§ **RECORDS**:

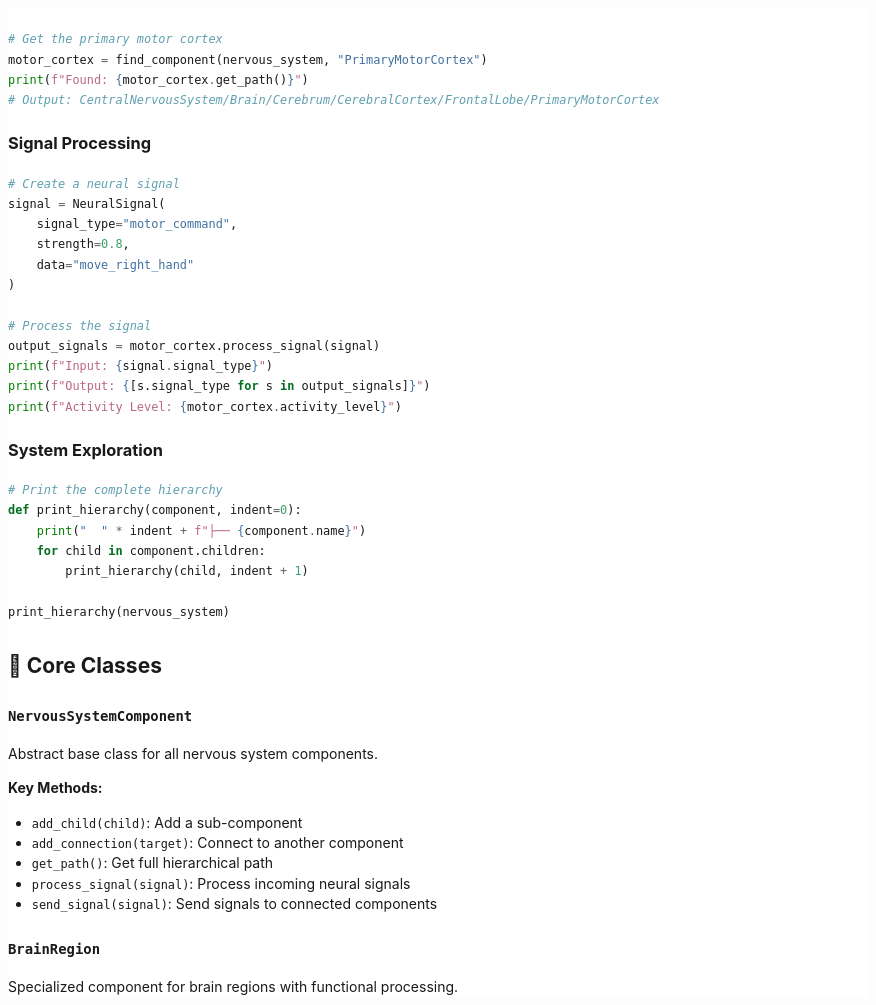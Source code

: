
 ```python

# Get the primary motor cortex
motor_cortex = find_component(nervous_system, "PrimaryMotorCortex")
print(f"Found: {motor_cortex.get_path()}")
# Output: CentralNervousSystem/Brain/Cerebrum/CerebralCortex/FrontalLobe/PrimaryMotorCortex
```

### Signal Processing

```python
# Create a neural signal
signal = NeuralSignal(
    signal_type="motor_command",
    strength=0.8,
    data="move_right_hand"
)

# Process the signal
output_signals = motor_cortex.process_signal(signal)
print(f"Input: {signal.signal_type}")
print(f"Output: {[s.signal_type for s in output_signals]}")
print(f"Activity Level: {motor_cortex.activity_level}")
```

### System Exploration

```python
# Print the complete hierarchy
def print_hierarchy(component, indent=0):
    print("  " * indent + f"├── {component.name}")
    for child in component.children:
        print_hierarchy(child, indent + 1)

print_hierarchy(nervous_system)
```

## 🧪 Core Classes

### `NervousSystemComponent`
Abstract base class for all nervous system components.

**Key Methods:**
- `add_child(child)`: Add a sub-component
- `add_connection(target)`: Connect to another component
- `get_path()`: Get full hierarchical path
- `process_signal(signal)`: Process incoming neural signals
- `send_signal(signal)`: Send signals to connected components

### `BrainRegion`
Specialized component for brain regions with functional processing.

§ **ASSIGNMENT**:
Across the entries above, find each line with the word "components" and please copy it out.

§ **ANSWER TO THIS PROBLEM**:
Abstract base class for all nervous system components.
- `send_signal(signal)`: Send signals to connected components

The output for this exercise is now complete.